● **Problem**: Among the entries below, take the line with "[IBM Cloud Private](https://www.ibm.com/cloud/private)" and the line with "## How can I get started?", and output them and every line between them exactly, with nothing else.

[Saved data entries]
§ §
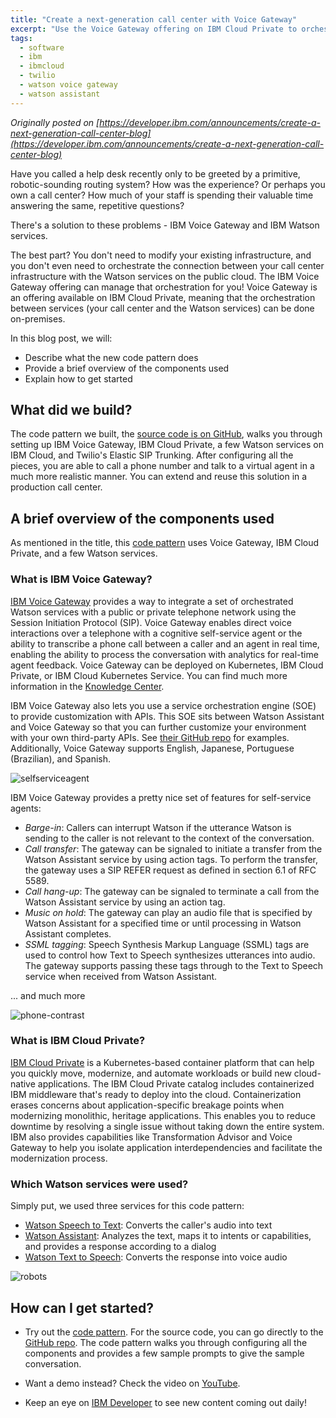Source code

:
 ```yaml
---
title: "Create a next-generation call center with Voice Gateway"
excerpt: "Use the Voice Gateway offering on IBM Cloud Private to orchestrate Watson services and Twilio"
tags: 
  - software
  - ibm
  - ibmcloud
  - twilio
  - watson voice gateway
  - watson assistant  
---
```


_Originally posted on [https://developer.ibm.com/announcements/create-a-next-generation-call-center-blog](https://developer.ibm.com/announcements/create-a-next-generation-call-center-blog)_

Have you called a help desk recently only to be greeted by a primitive, robotic-sounding routing system? How was the experience? Or perhaps you own a call center? How much of your staff is spending their valuable time answering the same, repetitive questions?

There's a solution to these problems - IBM Voice Gateway and IBM Watson services.

The best part? You don't need to modify your existing infrastructure, and you don't even need to orchestrate the connection between your call center infrastructure with the Watson services on the public cloud. The IBM Voice Gateway offering can manage that orchestration for you! Voice Gateway is an offering available on IBM Cloud Private, meaning that the orchestration between services (your call center and the Watson services) can be done on-premises.

In this blog post, we will:

* Describe what the new code pattern does
* Provide a brief overview of the components used
* Explain how to get started

## What did we build?

The code pattern we built, the [source code is on GitHub](https://github.com/IBM/voice-gateway-on-icp), walks you through setting up IBM Voice Gateway, IBM Cloud Private, a few Watson services on IBM Cloud, and Twilio's Elastic SIP Trunking. After configuring all the pieces, you are able to call a phone number and talk to a virtual agent in a much more realistic manner. You can extend and reuse this solution in a production call center.

## A brief overview of the components used

As mentioned in the title, this [code pattern](/patterns/create-a-next-generation-call-center-with-voice-gateway/) uses Voice Gateway, IBM Cloud Private, and a few Watson services.

### What is IBM Voice Gateway?

[IBM Voice Gateway](https://www.ibm.com/support/knowledgecenter/en/SS4U29/welcome_voicegateway.html) provides a way to integrate a set of orchestrated Watson services with a public or private telephone network using the Session Initiation Protocol (SIP). Voice Gateway enables direct voice interactions over a telephone with a cognitive self-service agent or the ability to transcribe a phone call between a caller and an agent in real time, enabling the ability to process the conversation with analytics for real-time agent feedback. Voice Gateway can be deployed on Kubernetes, IBM Cloud Private, or IBM Cloud Kubernetes Service. You can find much more information in the [Knowledge Center](https://www.ibm.com/support/knowledgecenter/en/SS4U29/about.html).

IBM Voice Gateway also lets you use a service orchestration engine (SOE) to provide customization with APIs. This SOE sits between Watson Assistant and Voice Gateway so that you can further customize your environment with your own third-party APIs. See [their GitHub repo](https://github.com/WASdev/sample.voice.gateway) for examples. Additionally, Voice Gateway supports English, Japanese, Portuguese (Brazilian), and Spanish.

![selfserviceagent]({{'/images/selfserviceagent.jpg'}})

IBM Voice Gateway provides a pretty nice set of features for self-service agents:

* *Barge-in*: Callers can interrupt Watson if the utterance Watson is sending to the caller is not relevant to the context of the conversation.
* *Call transfer*: The gateway can be signaled to initiate a transfer from the Watson Assistant service by using action tags. To perform the transfer, the gateway uses a SIP REFER request as defined in section 6.1 of RFC 5589.
* *Call hang-up*: The gateway can be signaled to terminate a call from the Watson Assistant service by using an action tag.
* *Music on hold*: The gateway can play an audio file that is specified by Watson Assistant for a specified time or until processing in Watson Assistant completes.
* *SSML tagging*: Speech Synthesis Markup Language (SSML) tags are used to control how Text to Speech synthesizes utterances into audio. The gateway supports passing these tags through to the Text to Speech service when received from Watson Assistant.

... and much more

![phone-contrast]({{'/images/phone-contrast.jpg'}})

### What is IBM Cloud Private?

[IBM Cloud Private](https://www.ibm.com/cloud/private) is a Kubernetes-based container platform that can help you quickly move, modernize, and automate workloads or build new cloud-native applications. The IBM Cloud Private catalog includes containerized IBM middleware that's ready to deploy into the cloud. Containerization erases concerns about application-specific breakage points when modernizing monolithic, heritage applications. This enables you to reduce downtime by resolving a single issue without taking down the entire system. IBM also provides capabilities like Transformation Advisor and Voice Gateway to help you isolate application interdependencies and facilitate the modernization process.

### Which Watson services were used?

Simply put, we used three services for this code pattern:

* [Watson Speech to Text](https://www.ibm.com/watson/developercloud/speech-to-text.html): Converts the caller's audio into text
* [Watson Assistant](https://www.ibm.com/watson/developercloud/conversation.html): Analyzes the text, maps it to intents or capabilities, and provides a response according to a dialog
* [Watson Text to Speech](https://www.ibm.com/watson/developercloud/text-to-speech.html): Converts the response into voice audio

![robots]({{'/images/robots.jpg'}})

## How can I get started?

* Try out the [code pattern](/patterns/create-a-next-generation-call-center-with-voice-gateway/). For the source code, you can go directly to the [GitHub repo](https://github.com/IBM/voice-gateway-on-icp). The code pattern walks you through configuring all the components and provides a few sample prompts to give the sample conversation.

* Want a demo instead? Check the video on [YouTube](https://www.youtube.com/watch?v=AG3rti3yV1E).

* Keep an eye on [IBM Developer](https://developer.ibm.com/patterns/) to see new content coming out daily!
§ §
● **Completed task**:
[IBM Cloud Private](https://www.ibm.com/cloud/private) is a Kubernetes-based container platform that can help you quickly move, modernize, and automate workloads or build new cloud-native applications. The IBM Cloud Private catalog includes containerized IBM middleware that's ready to deploy into the cloud. Containerization erases concerns about application-specific breakage points when modernizing monolithic, heritage applications. This enables you to reduce downtime by resolving a single issue without taking down the entire system. IBM also provides capabilities like Transformation Advisor and Voice Gateway to help you isolate application interdependencies and facilitate the modernization process.

### Which Watson services were used?

Simply put, we used three services for this code pattern:

* [Watson Speech to Text](https://www.ibm.com/watson/developercloud/speech-to-text.html): Converts the caller's audio into text
* [Watson Assistant](https://www.ibm.com/watson/developercloud/conversation.html): Analyzes the text, maps it to intents or capabilities, and provides a response according to a dialog
* [Watson Text to Speech](https://www.ibm.com/watson/developercloud/text-to-speech.html): Converts the response into voice audio

![robots]({{'/images/robots.jpg'}})

## How can I get started?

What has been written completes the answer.